The precision and intelligence of the question impressed Nicholas. The cruisers usually said ‘What is that?’ about any building which caught their eye.
‘It was bui
lt by Onofrio di la Cava, about 1437,’ he said. ‘He brought the water to the town from the Gionchetta.’
‘Was he a Dalmatian?’
‘No, he came from Naples,’ said Nicholas.
The Englishman looked critically at the fountain, pointed out the carving of the little empanelled masks on it to the girl – Nicholas had already decided, from the resemblance, that she was his daughter – and then turned to the young man again.
‘Is there any more of this la Cava’s work here in Ragusa, do you know?’ he asked.
There was the other fountain, Nicholas told him, down on the Piazza – ‘but that’s rather pulled about now. And two of the capitals in the loggia of the Rectors’ Palace are his, too; two beauties.’
‘Where is that – the Rectors’ Palace?’
‘Right down the Stradone’ – he pointed – ‘and then turn to the right.’ But as he spoke he began to put his things together; these people were intelligent, much more so than most – he might as well go down with them. ‘If you’ll wait one moment, I’ll come and show you,’ he said.
The Englishman politely urged him not to trouble – if he would tell them the way they could find the palace.
‘Yes, but then you won’t know which Onofrio’s capitals are,’ said Nicholas, getting up. ‘One second’ – and he picked up his canvas and carried it across to Mme Amandi’s shop. He often left it there, and with a cheerful word deposited it now, propped on a carved chest, along with his easel and his paintbox. Then he rejoined the tall Englishman and the girl.
‘There doesn’t appear to be any guidebook to this place; it makes it difficult to find out what to see,’ the man observed, after thanking him, as they walked down the Stradone.
‘No, there is no local one,’ Nicholas replied.
‘And as for that alleged guide—!’ said the girl.
Nicholas laughed. ‘I know that guide! He can’t really speak English at all, and he hardly knows anything either. I always pity the tourists who fall into his hands.’
‘They ought really to arrange to have a competent guide, since seeing this place is specified as part of the cruise,’ the Englishman pursued, rather severely. ‘We are very fortunate, but that is not the fault of the Company.’
‘There’s the Orlando Statue,’ Nicholas observed, as they reached the Piazza.
‘Who was Orlando,’ the girl asked.
‘Roland – the name’s got turned round. They say Charlemagne had them set up in all the cities of the Empire, as a sort of trademark. There’s one in Bremen still, too.’
A number of other tourists, seeing an explanation of the Orlando Statue in progress, drifted up and joined the group. Then Nicholas led his two acquaintances on to the other Onofrio fountain, gathering further followers by the way; by the time he reached the Rectors’ Palace a small tail of respectful listeners was hanging on his words wherever he went.

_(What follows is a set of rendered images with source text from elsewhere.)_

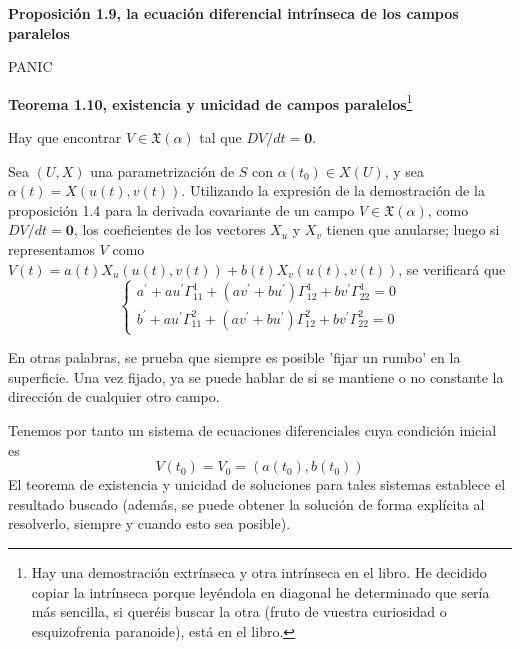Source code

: \documentclass[openany]{book}
\begin{document}
\begin{center}
\textbf{Proposición 1.9, la ecuación diferencial intrínseca de los campos paralelos}
\end{center}
\begin{demonstration}
  PANIC
\end{demonstration}
\newpage
\begin{center}
\textbf{Teorema 1.10, existencia y unicidad de campos paralelos}\footnote{Hay una demostración extrínseca y otra intrínseca en el libro. He decidido copiar la intrínseca porque leyéndola en diagonal he determinado que sería más sencilla, si queréis buscar la otra (fruto de vuestra curiosidad o esquizofrenia paranoide), está en el libro.}
\end{center}
\begin{demonstration}

  Hay que encontrar $V \in \mathfrak{X}(\alpha)$ tal que $D V / d t=\mathbf{0}$.

  Sea $(U, X)$ una parametrización de $S$ con $\alpha\left(t_{0}\right) \in X(U)$, y sea $\alpha(t)=X(u(t), v(t))$. Utilizando la expresión de la demostración de la proposición 1.4 para la derivada covariante de un campo $V \in \mathfrak{X}(\alpha)$, como $D V / d t=\mathbf{0}$, los coeficientes de los vectores $X_{u}$ y $X_{v}$ tienen que anularse; luego si representamos $V$ como $V(t)=a(t) X_{u}(u(t), v(t))+b(t) X_{v}(u(t), v(t))$, se verificará que
$$
\left\{\begin{array}{l}
a^{\prime}+a u^{\prime} \Gamma_{11}^{1}+\left(a v^{\prime}+b u^{\prime}\right) \Gamma_{12}^{1}+b v^{\prime} \Gamma_{22}^{1}=0 \\
b^{\prime}+a u^{\prime} \Gamma_{11}^{2}+\left(a v^{\prime}+b u^{\prime}\right) \Gamma_{12}^{2}+b v^{\prime} \Gamma_{22}^{2}=0
\end{array}\right.
$$

En otras palabras, se prueba que siempre es posible 'fijar un rumbo' en la superficie. Una vez fijado, ya se puede hablar de si se mantiene o no constante la dirección de cualquier otro campo.

Tenemos por tanto un sistema de ecuaciones diferenciales cuya condición inicial es $$V\left(t_{0}\right)=V_{0}=\left(a\left(t_{0}\right), b\left(t_{0}\right)\right)$$ El teorema de existencia y unicidad de soluciones para tales sistemas establece el resultado buscado (además, se puede obtener la solución de forma explícita al resolverlo, siempre y cuando esto sea posible).

\end{demonstration}
\end{document}
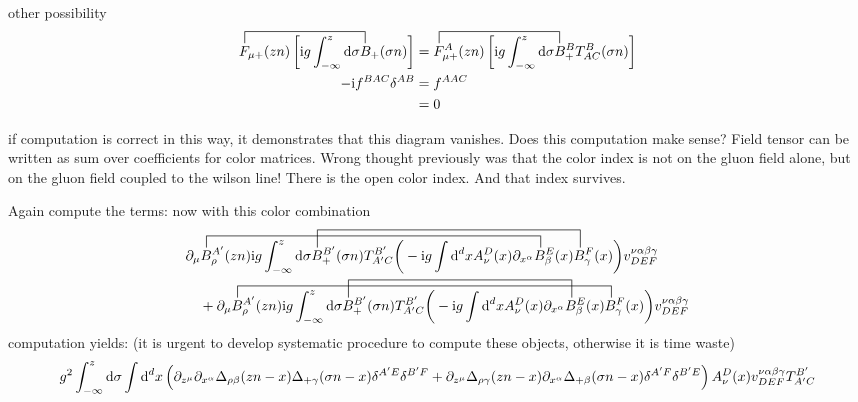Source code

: other possibility
\begin{align}
	\contraction[2ex]{}{\ft}{\ft_{\mu +}(zn)\big[ \imag g  \int _{-\infty} ^{z} \dx}{B}
	\ft_{\mu +}(zn)\left[ \imag g  \int _{-\infty} ^{z} \dx \sigma B_+ (\sigma n) \right]	
	&=
	\contraction[2ex]{}{\ft}{\ft^A_{\mu +}(zn)\big[ \imag g  \int _{-\infty} ^{z} \dx}{B}
	\ft^A_{\mu +}(zn)\left[ \imag g  \int _{-\infty} ^{z} \dx \sigma B_+^BT^B_{AC} (\sigma n) \right]
	\\
	-\imag f^{BAC}\delta^{AB}
	&=
	f^{AAC}
	\\
	&=0
\end{align}

if computation is correct in this way, it demonstrates that this diagram vanishes.
Does this computation make sense?  Field tensor can be written as sum over coefficients for color matrices. Wrong thought previously was that the color index is not on the gluon field alone, but on the gluon field coupled to the wilson line! There is the open color index. And that index survives. 

Again compute the terms: now with this color combination
\begin{align}
	&\contraction[2ex]{\partial_\mu}{B}{^{A'}_\rho(zn) \imag g \int _{-\infty}^{z} \dx \sigma B_+^{B'}(\sigma n) T^{B'}_{A'C}\bigg(-\imag g \int \ddx xA_\nu^D(x) \partial_{x^\alpha}}{B}
	\contraction[3ex]{\partial_\mu B^{A'}_\rho (zn) \imag g \int _{-\infty}^{z} \dx \sigma}{B}{_+^{B'}(\sigma n) T^{B'}_{A'C}\bigg(-\imag g \int \ddx xA_\nu^D(x) \partial_{x^\alpha} B_\beta^{E} (x) }{B}
	\partial_\mu B^{A'}_\rho (zn) \imag g \int _{-\infty}^{z} \dx \sigma B_+^{B'}(\sigma n) T^{B'}_{A'C}\bigg(-\imag g \int \ddx xA_\nu^D(x) \partial_{x^\alpha} B_\beta^{E} (x) B_\gamma^F(x) \bigg) v^{\nu \alpha\beta\gamma}_{DEF}
	\nl
	+\contraction[2ex]{\partial_\mu}{B}{^{A'}_\rho (zn) \imag g \int _{-\infty}^{z} \dx \sigma B_+^{B'}(\sigma n) T^{B'}_{A'C}\bigg(-\imag g \int \ddx xA_\nu^D(x) \partial_{x^\alpha} B_\beta^{E} (x) }{B}
	\contraction[3ex]{\partial_\mu B^{A'}_\rho (zn) \imag g \int _{-\infty}^{z} \dx \sigma}{B}{_+^{B'}(\sigma n) T^{B'}_{A'C}\bigg(-\imag g \int \ddx xA_\nu^D(x) \partial_{x^\alpha} }{B}
	\partial_\mu B^{A'}_\rho (zn) \imag g \int _{-\infty}^{z} \dx \sigma B_+^{B'}(\sigma n) T^{B'}_{A'C}\bigg(-\imag g \int \ddx xA_\nu^D(x) \partial_{x^\alpha} B_\beta^{E} (x) B_\gamma^F(x) \bigg) v^{\nu \alpha\beta\gamma}_{DEF}
\end{align}
computation yields: (it is urgent to develop systematic procedure to compute these objects, otherwise it is time waste)
\begin{align}
	g^2\int_{-\infty}^z \text{d} \sigma  \int \text{d} ^d x 
	\left( \partial_{z^\mu} \partial_{x^\alpha} \Delta_{\rho \beta}(zn-x) \Delta_{+ \gamma}(\sigma n -x)\delta^{A'E} \delta^{B'F} + \partial_{z^\mu}  \Delta_{\rho \gamma}(zn-x) \partial_{x^\alpha}\Delta_{+ \beta}(\sigma n -x) \delta^{A'F} \delta^{B'E} \right)A_{\nu}^{D}(x)v^{\nu \alpha\beta\gamma}_{DEF} T^{B'}_{A'C}
\end{align}

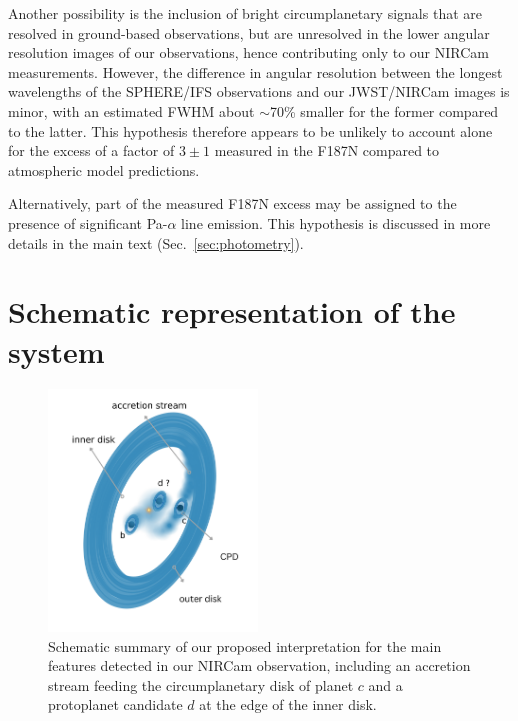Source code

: \documentclass[longauth]{aa}
\begin{document}
\begin{appendix}
Another possibility is the inclusion of bright circumplanetary signals that are resolved in ground-based observations, but are unresolved in the lower angular resolution images of our observations, hence contributing only to our NIRCam measurements. However, the difference in angular resolution between the longest wavelengths of the SPHERE/IFS observations and our JWST/NIRCam images is minor, with an estimated FWHM about $\sim$70\% smaller for the former compared to the latter. This hypothesis therefore appears to be unlikely to account alone for the excess of a factor of $3 \pm 1$ measured in the F187N compared to atmospheric model predictions.  


Alternatively, part of the measured F187N excess may be assigned to the presence of significant Pa-$\alpha$ line emission. This hypothesis is discussed in more details in the main text (Sec.~\ref{sec:photometry}).


\section{Schematic representation of the system}

    \begin{figure}[h]
    \centering
    \includegraphics[width=0.495\textwidth]{FigG_v2.png}
    \caption{Schematic summary of our proposed interpretation for the main features detected in our NIRCam observation, including an accretion stream feeding the circumplanetary disk of planet $c$ and a protoplanet candidate $d$ at the edge of the inner disk.}
    \label{fig:schema}
    \end{figure}
    

\end{appendix}
\end{document}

Lady Kilmichael meanwhile had also been involved in the tourist influx. The guide, with an increasingly dispirited following, came into the Franciscan cloister, where she sat painting the garden, seen through two of the graceful small arches of Mycha di Antivari’s exquisite double colonnades. On her canvas the roses and oleanders flowered; beyond the shadowed columns, flatly painted with the brush, the thick leaves of an orange tree, glittering in the high sunlight, were indicated sharply with decided strokes of the palette knife. She, too, glanced pityingly at the bewildered and unhappy tourists, but she was absorbed in her work and paid little attention till she heard a voice behind her say, in a low tone, but with evident astonishment – ‘Oh Daddy, look! How frightfully good! Do you think we might ask to see it?’
She glanced round. A rather soldierly man in his sixties was standing a few paces away, a girl beside him, both looking towards her picture. Lady Kilmichael’s face was at all times singularly unintimidating, and when she turned the girl came forward, with civil hesitation, but a good deal of self-possession, and said – ‘Might I look? It’s such interesting treatment.’
Lady Kilmichael winced a little inwardly at the cliché, but politely gave her permission, and the pair came and examined her picture. ‘My daughter paints herself,’ said the soldierly man, in complacent explanation. The girl expressed a rather intelligent admiration and asked some quite sensible questions; she clearly had all the jargon at her fingers’-ends. And presently – ‘Are there any pictures to see here in Ragusa?’ she asked. ‘It’s so hopeless – there’s no guidebook, and that guide man really can’t speak English at all! We’ve only got today here, and it’s quite distracting not to know what there is to see, let alone where it is. Is there anything one really ought not to miss, do you know?’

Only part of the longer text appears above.